Exercise instructions.
Return, from the listing below, every line that includes "typeof".

Listed entries.

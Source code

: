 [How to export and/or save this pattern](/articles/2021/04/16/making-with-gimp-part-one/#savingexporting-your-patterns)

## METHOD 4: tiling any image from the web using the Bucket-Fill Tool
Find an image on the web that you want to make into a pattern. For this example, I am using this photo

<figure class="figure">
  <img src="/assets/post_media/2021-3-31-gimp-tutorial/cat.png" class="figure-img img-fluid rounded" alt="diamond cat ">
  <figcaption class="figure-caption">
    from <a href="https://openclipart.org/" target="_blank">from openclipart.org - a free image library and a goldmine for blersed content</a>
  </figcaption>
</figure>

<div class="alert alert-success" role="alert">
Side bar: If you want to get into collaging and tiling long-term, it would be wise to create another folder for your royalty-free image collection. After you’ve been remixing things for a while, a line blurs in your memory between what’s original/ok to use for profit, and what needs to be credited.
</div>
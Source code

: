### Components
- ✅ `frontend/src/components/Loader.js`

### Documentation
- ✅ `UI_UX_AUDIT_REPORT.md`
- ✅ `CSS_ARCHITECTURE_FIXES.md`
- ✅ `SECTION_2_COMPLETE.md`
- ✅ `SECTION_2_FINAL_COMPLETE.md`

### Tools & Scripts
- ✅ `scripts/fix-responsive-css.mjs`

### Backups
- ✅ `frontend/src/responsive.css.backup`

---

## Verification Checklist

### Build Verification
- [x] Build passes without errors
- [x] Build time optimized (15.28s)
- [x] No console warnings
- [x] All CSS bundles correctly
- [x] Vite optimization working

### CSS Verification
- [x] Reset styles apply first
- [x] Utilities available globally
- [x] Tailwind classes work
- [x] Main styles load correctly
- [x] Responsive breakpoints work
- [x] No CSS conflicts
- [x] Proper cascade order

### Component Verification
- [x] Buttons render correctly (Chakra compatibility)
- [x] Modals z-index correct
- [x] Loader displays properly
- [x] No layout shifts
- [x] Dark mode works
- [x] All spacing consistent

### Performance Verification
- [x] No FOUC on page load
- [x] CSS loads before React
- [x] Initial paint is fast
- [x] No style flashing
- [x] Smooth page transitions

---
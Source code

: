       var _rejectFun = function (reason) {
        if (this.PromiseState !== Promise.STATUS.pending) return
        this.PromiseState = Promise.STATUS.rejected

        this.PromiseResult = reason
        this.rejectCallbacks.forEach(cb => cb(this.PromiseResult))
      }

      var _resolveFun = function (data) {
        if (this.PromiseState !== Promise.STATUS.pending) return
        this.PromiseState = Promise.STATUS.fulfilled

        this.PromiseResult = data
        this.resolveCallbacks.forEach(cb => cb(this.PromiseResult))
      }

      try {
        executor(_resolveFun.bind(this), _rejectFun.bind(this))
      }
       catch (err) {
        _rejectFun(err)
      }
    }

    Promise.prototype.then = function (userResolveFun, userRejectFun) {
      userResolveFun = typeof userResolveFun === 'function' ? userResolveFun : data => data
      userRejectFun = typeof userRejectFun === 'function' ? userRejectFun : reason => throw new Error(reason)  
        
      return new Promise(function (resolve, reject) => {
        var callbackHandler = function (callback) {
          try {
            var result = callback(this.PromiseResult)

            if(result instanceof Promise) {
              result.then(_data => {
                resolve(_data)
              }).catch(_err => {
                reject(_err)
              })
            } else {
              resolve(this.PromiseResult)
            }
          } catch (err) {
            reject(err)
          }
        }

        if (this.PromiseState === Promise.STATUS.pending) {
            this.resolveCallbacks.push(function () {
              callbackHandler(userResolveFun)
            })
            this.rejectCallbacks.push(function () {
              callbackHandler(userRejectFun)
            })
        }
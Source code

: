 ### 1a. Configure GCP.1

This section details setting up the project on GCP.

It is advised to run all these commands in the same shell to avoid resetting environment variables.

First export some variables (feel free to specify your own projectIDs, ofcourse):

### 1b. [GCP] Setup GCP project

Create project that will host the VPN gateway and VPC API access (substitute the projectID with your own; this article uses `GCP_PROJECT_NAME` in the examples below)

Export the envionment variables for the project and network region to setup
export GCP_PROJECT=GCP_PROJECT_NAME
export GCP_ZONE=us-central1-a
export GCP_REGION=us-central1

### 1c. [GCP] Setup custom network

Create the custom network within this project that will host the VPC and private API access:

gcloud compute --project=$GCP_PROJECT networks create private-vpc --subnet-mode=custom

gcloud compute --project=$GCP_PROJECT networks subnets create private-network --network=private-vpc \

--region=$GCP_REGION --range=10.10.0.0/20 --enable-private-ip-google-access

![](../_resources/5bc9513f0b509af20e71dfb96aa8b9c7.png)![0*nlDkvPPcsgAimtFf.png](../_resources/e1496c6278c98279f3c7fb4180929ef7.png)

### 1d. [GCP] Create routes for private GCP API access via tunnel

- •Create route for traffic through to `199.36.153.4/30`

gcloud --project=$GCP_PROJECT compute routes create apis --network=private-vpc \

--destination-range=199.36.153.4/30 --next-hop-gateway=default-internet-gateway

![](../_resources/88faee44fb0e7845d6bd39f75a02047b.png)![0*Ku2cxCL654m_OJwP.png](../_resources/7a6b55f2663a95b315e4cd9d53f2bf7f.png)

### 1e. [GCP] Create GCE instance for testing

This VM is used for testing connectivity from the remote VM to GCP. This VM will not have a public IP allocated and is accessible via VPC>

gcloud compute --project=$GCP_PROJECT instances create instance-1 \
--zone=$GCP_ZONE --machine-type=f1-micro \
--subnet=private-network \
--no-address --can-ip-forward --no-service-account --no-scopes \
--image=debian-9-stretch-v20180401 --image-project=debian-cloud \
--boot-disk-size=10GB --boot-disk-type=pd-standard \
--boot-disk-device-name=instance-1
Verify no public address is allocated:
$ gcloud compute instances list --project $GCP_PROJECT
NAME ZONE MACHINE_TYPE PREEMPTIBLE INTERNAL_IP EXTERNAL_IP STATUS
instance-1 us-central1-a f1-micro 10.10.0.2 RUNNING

Worked solution.
      userResolveFun = typeof userResolveFun === 'function' ? userResolveFun : data => data
      userRejectFun = typeof userRejectFun === 'function' ? userRejectFun : reason => throw new Error(reason)  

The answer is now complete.